La forma en que se vive el dolor de la pérdida depende de la cultura, que va cambiando, como pasa con otros aspectos de la vida
Llucià Pou Sabaté
martes, 5 de marzo de 2024, 09:17 h (CET)

Caen las hojas secas, y las ilusiones de la vida en muchos, por la vejez. Hace casi 500 años, en Ávila muere Beatriz de Ahumada y mientras los sacerdotes terminan las ceremonias dice: “Teresa, que venga Teresa”. La niña de 12 años entra y le dice: “¡bendita, bendita!”, y expira. Teresa, llorando en su habitación, dice a la Virgen: “Señora, ya veis que no tengo Madre, sed vos en adelante Madre mía”. La Virgen María es protectora que nos acompaña siempre, y en el Avemaría le rezamos en aquellos dos momentos más importantes que tenemos, con las dos palabras importantes: la vida que comienza con el nacimiento, el fruto del amor (“bendito el fruto de tu vientre”) y la muerte, el dolor (“ruega por nosotros pecadores… en la hora de nuestra muerte”). Y en otros momentos le pedimos de mil formas “no nos desampares ahora y en la hora de la muerte”.

   

La forma en que se vive el dolor de la pérdida depende de la cultura, que va cambiando, como pasa con otros aspectos de la vida (noviazgo, enamoramiento…). Son temas tabú, que adquieren un sentido religioso. En nuestra cultura cristiana, antes se visitaba la casa del difunto, se comía con los parientes. Era el momento de dar soporte, expresar sentimientos. Se ofrecían oraciones en los ritos funerarios… se lloraba, y pensaba en la vida y la trascendencia, se reflexionaba… y en el cementerio, se acompañaba la familia y se echaba un puñado de tierra al nicho…

   

La reforma litúrgica del Concilio Vaticano II abandona los ornamentos color negro en las Misas de Difuntos, signo de duelo, para destacar el consuelo y esperanza: "A pesar de todo, la comunidad celebra la muerte con esperanza. El creyente, contra toda evidencia, muere confiado: «En tus manos encomiendo mi espíritu» (Lc 23,26). En medio del enigma y la realidad tremenda de la muerte, se celebra la fe en el Dios que salva… En el corazón de la muerte, la iglesia proclama su esperanza en la resurrección. Mientras toda imaginación fracasa, ante la muerte, la iglesia afirma que el hombre ha sido creado por Dios para un destino feliz. La muerte corporal será vencida".

   

La iglesia festeja el misterio pascual con el que el difunto ha vivido identificado, iniciada en el Bautismo, la posesión de la bienaventuranza; y así se pide en las misas de difuntos: "Dios, Padre Todopoderoso, apoyados en nuestra fe, que proclama la muerte y resurrección de tu Hijo, te pedimos que concedas a nuestro hermano N. que así como ha participado ya de la muerte de Cristo, llegue también a participar de la alegría de su gloriosa resurrección" (oración colecta). Y en la oración sobre las Ofrendas: "Te ofrecemos, Señor, este sacrificio de reconciliación por nuestro hermano N. para que pueda encontrar como juez misericordioso a tu hijo Jesucristo, a quien por medio de la fe reconoció siempre como su Salvador".

   

El traspaso al cielo suele ser el día en que se celebra a un santo, a modo de fiesta por su entrada en la gloria, después de ese aprendizaje en el amor que es esta vida: "La muerte, es por tanto, un momento santo: el del amor perfecto, el de la entrega total, en el cual, con Cristo y en Cristo, podemos plenamente realizar la inocencia bautismal y volver a encontrar, más allá de los siglos, la vida del Paraíso" (Romano Guardini).

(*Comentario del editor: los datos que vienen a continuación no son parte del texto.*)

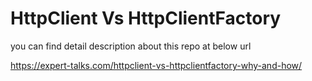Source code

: # HttpClient Vs HttpClientFactory

you can find detail description about this repo at below url

https://expert-talks.com/httpclient-vs-httpclientfactory-why-and-how/
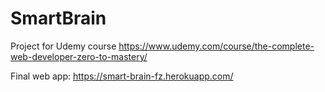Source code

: # SmartBrain
Project for Udemy course https://www.udemy.com/course/the-complete-web-developer-zero-to-mastery/

Final web app: https://smart-brain-fz.herokuapp.com/
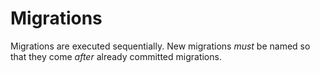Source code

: # Migrations

Migrations are executed sequentially. New migrations _must_ be named so that they come _after_ already committed migrations.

La mejor y más completa respuesta al problema de la muerte la encontramos en los escritos de San Pablo. Recordemos la, magnífica frase: "Al fin de los tiempos, la muerte quedará destruida para siempre, absorbida en la victoria" (I Cor 15,26).


Con el realismo que caracteriza a la Iglesia Católica, toda la liturgia de Difuntos, ofrece a Dios sufragios por los muertos, sabiendo que todos, en mayor o menor grado, hemos ofendido a Dios, pero con la plena confianza en la infinita misericordia divina, que garantiza al final el goce de la bienaventuranza. Por ello el libro del Apocalipsis nos enseña: "Bienaventurados los que mueren en el Señor" (Ap 21,4).


Repetimos una y otra vez al orar por los nuestros: "Dale Señor el descanso eterno y brille para él la Luz Perpetua". Descanso de las luchas y fatigas de esta vida; luz para siempre, sin sombras de muerte, sin tinieblas de angustias, dudas o ignorancias. La luz total de contemplar la gloria de Dios en todo su esplendor, en la consumación del amor perfecto y eterno.